§ Exercise prompt: Given the records underneath, please repeat exactly the lines from the line with "5. Assign priority" through the line with "#### **Obtain new", passing over any picture.

§ Collected data:

>>>>>

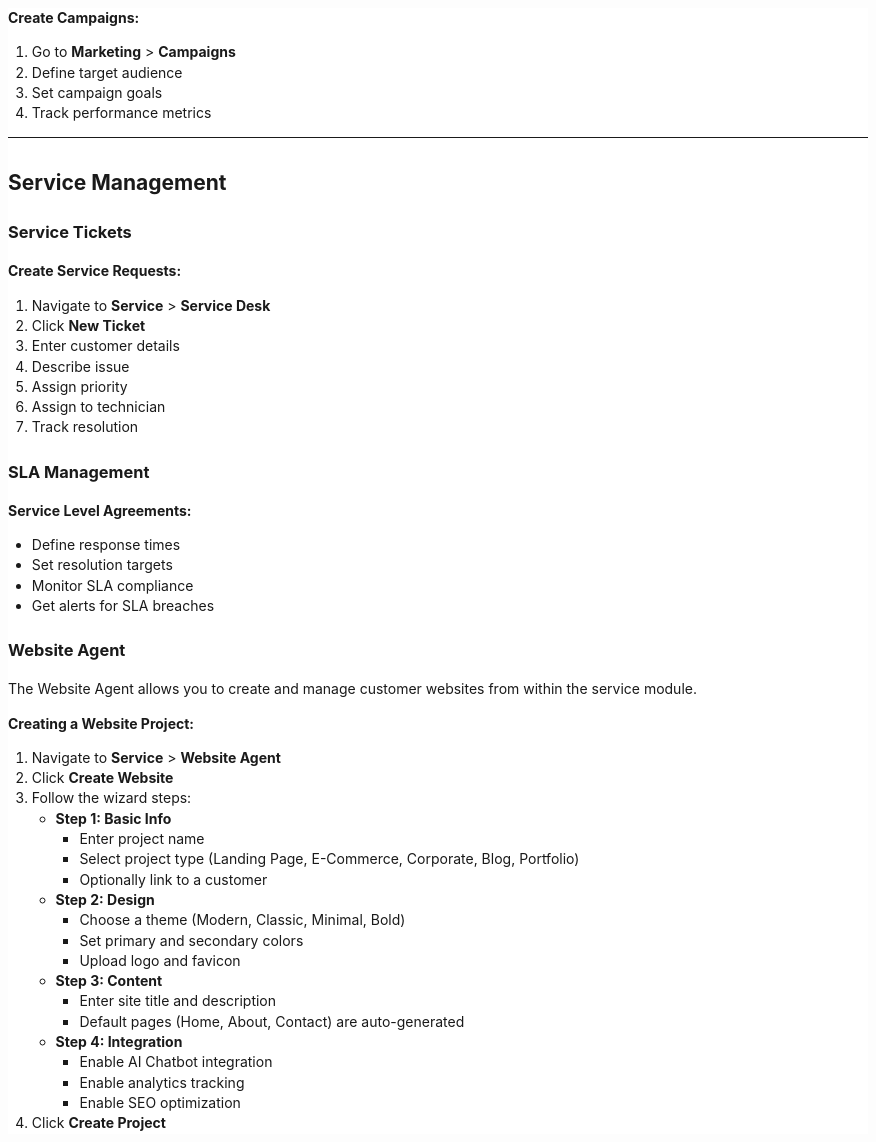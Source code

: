 **Create Campaigns:**
1. Go to **Marketing** > **Campaigns**
2. Define target audience
3. Set campaign goals
4. Track performance metrics

---

## Service Management

### Service Tickets

**Create Service Requests:**
1. Navigate to **Service** > **Service Desk**
2. Click **New Ticket**
3. Enter customer details
4. Describe issue
5. Assign priority
6. Assign to technician
7. Track resolution

### SLA Management

**Service Level Agreements:**
- Define response times
- Set resolution targets
- Monitor SLA compliance
- Get alerts for SLA breaches

### Website Agent

The Website Agent allows you to create and manage customer websites from within the service module.

**Creating a Website Project:**
1. Navigate to **Service** > **Website Agent**
2. Click **Create Website**
3. Follow the wizard steps:
   - **Step 1: Basic Info**
     - Enter project name
     - Select project type (Landing Page, E-Commerce, Corporate, Blog, Portfolio)
     - Optionally link to a customer
   - **Step 2: Design**
     - Choose a theme (Modern, Classic, Minimal, Bold)
     - Set primary and secondary colors
     - Upload logo and favicon
   - **Step 3: Content**
     - Enter site title and description
     - Default pages (Home, About, Contact) are auto-generated
   - **Step 4: Integration**
     - Enable AI Chatbot integration
     - Enable analytics tracking
     - Enable SEO optimization
4. Click **Create Project**
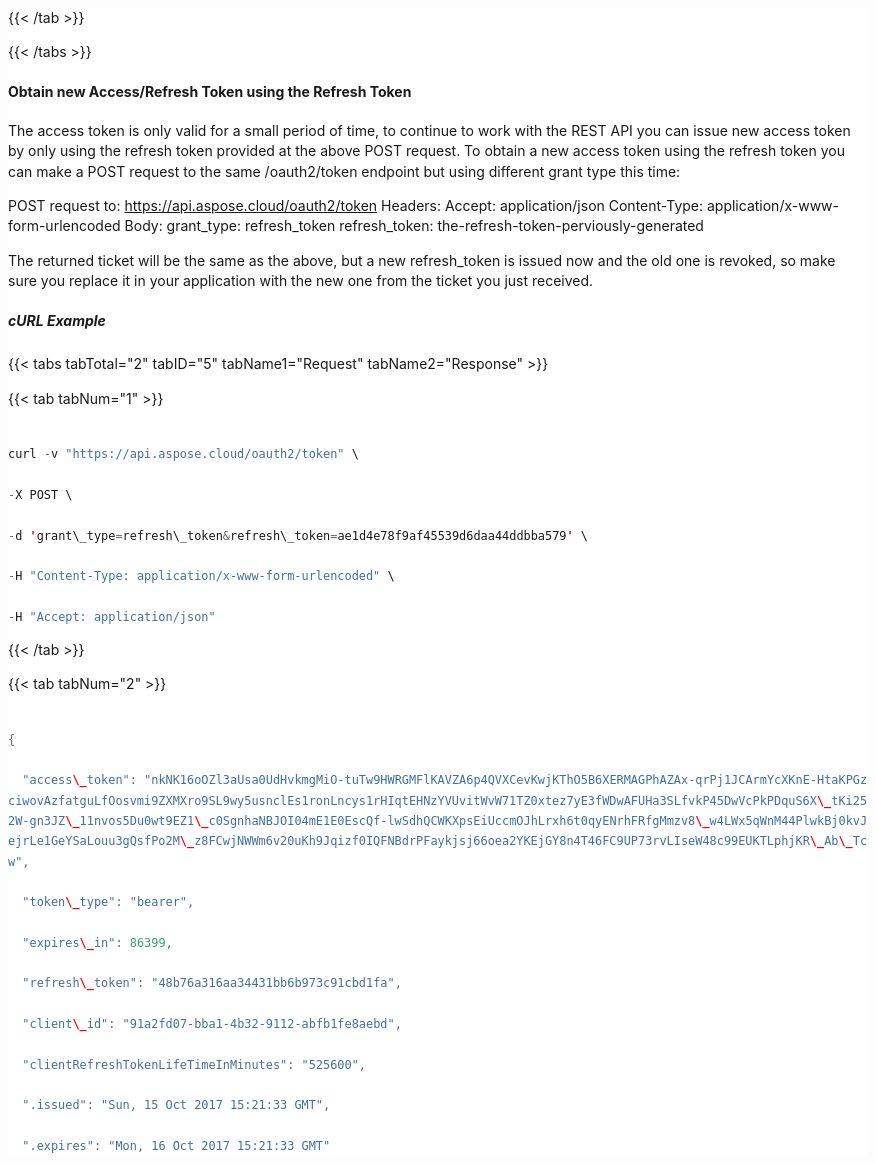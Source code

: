 {{< /tab >}}

{{< /tabs >}}
#### **Obtain new Access/Refresh Token using the Refresh Token**
The access token is only valid for a small period of time, to continue to work with the REST API you can issue new access token by only using the refresh token provided at the above POST request. To obtain a new access token using the refresh token you can make a POST request to the same /oauth2/token endpoint but using different grant type this time:

  POST request to: https://api.aspose.cloud/oauth2/token
  Headers:
    Accept: application/json
    Content-Type: application/x-www-form-urlencoded
    Body:
      grant\_type: refresh\_token
      refresh\_token: the-refresh-token-perviously-generated

The returned ticket will be the same as the above, but a new refresh\_token is issued now and the old one is revoked, so make sure you replace it in your application with the new one from the ticket you just received.
##### **cURL Example**
{{< tabs tabTotal="2" tabID="5" tabName1="Request" tabName2="Response" >}}

{{< tab tabNum="1" >}}

```java

curl -v "https://api.aspose.cloud/oauth2/token" \

-X POST \

-d 'grant\_type=refresh\_token&refresh\_token=ae1d4e78f9af45539d6daa44ddbba579' \

-H "Content-Type: application/x-www-form-urlencoded" \

-H "Accept: application/json"

```

{{< /tab >}}

{{< tab tabNum="2" >}}

```java

{

  "access\_token": "nkNK16oOZl3aUsa0UdHvkmgMiO-tuTw9HWRGMFlKAVZA6p4QVXCevKwjKThO5B6XERMAGPhAZAx-qrPj1JCArmYcXKnE-HtaKPGzciwovAzfatguLfOosvmi9ZXMXro9SL9wy5usnclEs1ronLncys1rHIqtEHNzYVUvitWvW71TZ0xtez7yE3fWDwAFUHa3SLfvkP45DwVcPkPDquS6X\_tKi252W-gn3JZ\_11nvos5Du0wt9EZ1\_c0SgnhaNBJOI04mE1E0EscQf-lwSdhQCWKXpsEiUccmOJhLrxh6t0qyENrhFRfgMmzv8\_w4LWx5qWnM44PlwkBj0kvJejrLe1GeYSaLouu3gQsfPo2M\_z8FCwjNWWm6v20uKh9Jqizf0IQFNBdrPFaykjsj66oea2YKEjGY8n4T46FC9UP73rvLIseW48c99EUKTLphjKR\_Ab\_Tcw",

  "token\_type": "bearer",

  "expires\_in": 86399,

  "refresh\_token": "48b76a316aa34431bb6b973c91cbd1fa",

  "client\_id": "91a2fd07-bba1-4b32-9112-abfb1fe8aebd",

  "clientRefreshTokenLifeTimeInMinutes": "525600",

  ".issued": "Sun, 15 Oct 2017 15:21:33 GMT",

  ".expires": "Mon, 16 Oct 2017 15:21:33 GMT"
```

<<<<<

§ Response to this task:
5. Assign priority
6. Assign to technician
7. Track resolution

### SLA Management

**Service Level Agreements:**
- Define response times
- Set resolution targets
- Monitor SLA compliance
- Get alerts for SLA breaches

### Website Agent

The Website Agent allows you to create and manage customer websites from within the service module.

**Creating a Website Project:**
1. Navigate to **Service** > **Website Agent**
2. Click **Create Website**
3. Follow the wizard steps:
   - **Step 1: Basic Info**
     - Enter project name
     - Select project type (Landing Page, E-Commerce, Corporate, Blog, Portfolio)
     - Optionally link to a customer
   - **Step 2: Design**
     - Choose a theme (Modern, Classic, Minimal, Bold)
     - Set primary and secondary colors
     - Upload logo and favicon
   - **Step 3: Content**
     - Enter site title and description
     - Default pages (Home, About, Contact) are auto-generated
   - **Step 4: Integration**
     - Enable AI Chatbot integration
     - Enable analytics tracking
     - Enable SEO optimization
4. Click **Create Project**
Source code

: {{< /tab >}}

{{< /tabs >}}
#### **Obtain new Access/Refresh Token using the Refresh Token**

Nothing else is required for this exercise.